• **DATASET CONTENT**:
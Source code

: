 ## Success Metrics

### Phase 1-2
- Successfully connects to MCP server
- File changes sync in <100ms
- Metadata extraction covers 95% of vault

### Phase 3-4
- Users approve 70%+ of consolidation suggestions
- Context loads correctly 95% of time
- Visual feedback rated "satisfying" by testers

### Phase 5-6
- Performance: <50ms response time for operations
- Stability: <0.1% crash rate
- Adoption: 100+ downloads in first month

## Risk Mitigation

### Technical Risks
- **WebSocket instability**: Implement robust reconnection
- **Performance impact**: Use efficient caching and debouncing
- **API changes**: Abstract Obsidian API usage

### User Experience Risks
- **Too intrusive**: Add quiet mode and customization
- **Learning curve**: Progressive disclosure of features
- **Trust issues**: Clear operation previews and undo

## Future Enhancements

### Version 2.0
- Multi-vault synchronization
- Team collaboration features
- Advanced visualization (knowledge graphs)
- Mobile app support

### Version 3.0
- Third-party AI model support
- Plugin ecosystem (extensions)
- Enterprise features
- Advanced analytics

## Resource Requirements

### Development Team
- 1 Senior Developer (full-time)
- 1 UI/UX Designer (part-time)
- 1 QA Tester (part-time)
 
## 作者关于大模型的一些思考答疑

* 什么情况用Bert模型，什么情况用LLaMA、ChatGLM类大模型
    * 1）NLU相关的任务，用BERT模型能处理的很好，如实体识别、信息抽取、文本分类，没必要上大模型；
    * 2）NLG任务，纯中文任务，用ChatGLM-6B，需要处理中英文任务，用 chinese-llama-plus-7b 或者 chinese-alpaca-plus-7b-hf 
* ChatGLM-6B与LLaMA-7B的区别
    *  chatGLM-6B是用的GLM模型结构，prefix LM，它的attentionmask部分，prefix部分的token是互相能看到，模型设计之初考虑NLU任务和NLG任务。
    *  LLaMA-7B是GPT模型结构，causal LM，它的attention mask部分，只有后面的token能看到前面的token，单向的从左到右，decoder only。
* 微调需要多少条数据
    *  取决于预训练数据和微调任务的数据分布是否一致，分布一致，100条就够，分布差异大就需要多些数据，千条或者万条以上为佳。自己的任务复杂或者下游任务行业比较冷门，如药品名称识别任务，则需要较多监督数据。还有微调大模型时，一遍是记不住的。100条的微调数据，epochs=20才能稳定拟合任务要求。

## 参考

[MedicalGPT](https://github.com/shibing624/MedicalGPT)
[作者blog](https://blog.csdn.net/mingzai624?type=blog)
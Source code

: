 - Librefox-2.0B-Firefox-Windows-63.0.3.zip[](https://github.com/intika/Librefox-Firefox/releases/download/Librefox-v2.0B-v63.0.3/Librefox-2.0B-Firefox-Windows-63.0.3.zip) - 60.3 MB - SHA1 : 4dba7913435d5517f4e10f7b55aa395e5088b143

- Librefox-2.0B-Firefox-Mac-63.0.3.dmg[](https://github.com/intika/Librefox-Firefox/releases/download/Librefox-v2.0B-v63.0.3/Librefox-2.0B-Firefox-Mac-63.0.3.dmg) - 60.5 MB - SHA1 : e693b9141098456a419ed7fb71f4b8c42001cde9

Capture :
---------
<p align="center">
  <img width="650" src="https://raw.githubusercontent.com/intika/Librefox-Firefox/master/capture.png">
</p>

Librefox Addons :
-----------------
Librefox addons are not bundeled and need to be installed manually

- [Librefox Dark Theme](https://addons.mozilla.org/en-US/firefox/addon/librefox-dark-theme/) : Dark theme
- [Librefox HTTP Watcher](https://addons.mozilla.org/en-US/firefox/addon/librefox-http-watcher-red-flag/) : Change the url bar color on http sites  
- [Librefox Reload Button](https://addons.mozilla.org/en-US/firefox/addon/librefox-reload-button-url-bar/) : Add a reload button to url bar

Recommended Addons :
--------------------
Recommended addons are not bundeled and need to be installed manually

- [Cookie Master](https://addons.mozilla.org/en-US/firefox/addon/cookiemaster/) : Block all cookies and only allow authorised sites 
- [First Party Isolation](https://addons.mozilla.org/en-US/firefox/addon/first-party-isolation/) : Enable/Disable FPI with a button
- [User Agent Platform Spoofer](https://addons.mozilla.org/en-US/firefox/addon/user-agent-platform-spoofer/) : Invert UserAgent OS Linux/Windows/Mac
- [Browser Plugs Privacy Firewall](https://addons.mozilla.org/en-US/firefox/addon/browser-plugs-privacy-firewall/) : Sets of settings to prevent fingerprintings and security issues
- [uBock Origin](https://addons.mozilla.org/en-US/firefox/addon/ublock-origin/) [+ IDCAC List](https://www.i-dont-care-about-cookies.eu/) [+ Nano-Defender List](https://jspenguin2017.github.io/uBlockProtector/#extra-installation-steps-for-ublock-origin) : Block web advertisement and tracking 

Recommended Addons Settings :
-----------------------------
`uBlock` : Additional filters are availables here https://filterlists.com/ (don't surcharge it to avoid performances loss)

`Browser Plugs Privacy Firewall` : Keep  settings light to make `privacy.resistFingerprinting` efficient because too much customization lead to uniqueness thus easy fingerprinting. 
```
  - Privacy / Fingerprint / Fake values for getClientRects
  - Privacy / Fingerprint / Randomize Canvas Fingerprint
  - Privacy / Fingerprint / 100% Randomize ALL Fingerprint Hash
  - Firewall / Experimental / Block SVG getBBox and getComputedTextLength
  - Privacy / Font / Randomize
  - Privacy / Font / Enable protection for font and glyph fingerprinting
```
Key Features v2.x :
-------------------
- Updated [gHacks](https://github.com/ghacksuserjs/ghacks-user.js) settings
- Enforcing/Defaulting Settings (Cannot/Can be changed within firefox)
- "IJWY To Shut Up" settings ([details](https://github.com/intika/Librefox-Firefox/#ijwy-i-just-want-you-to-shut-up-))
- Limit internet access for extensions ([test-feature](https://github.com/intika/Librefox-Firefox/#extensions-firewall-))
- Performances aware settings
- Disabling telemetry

• **YOUR INSTRUCTIONS**:
In the data above, how many lines hold the string "Librefox"? Give the number by itself.

• **OUTPUT FOR THIS EXERCISE**:
10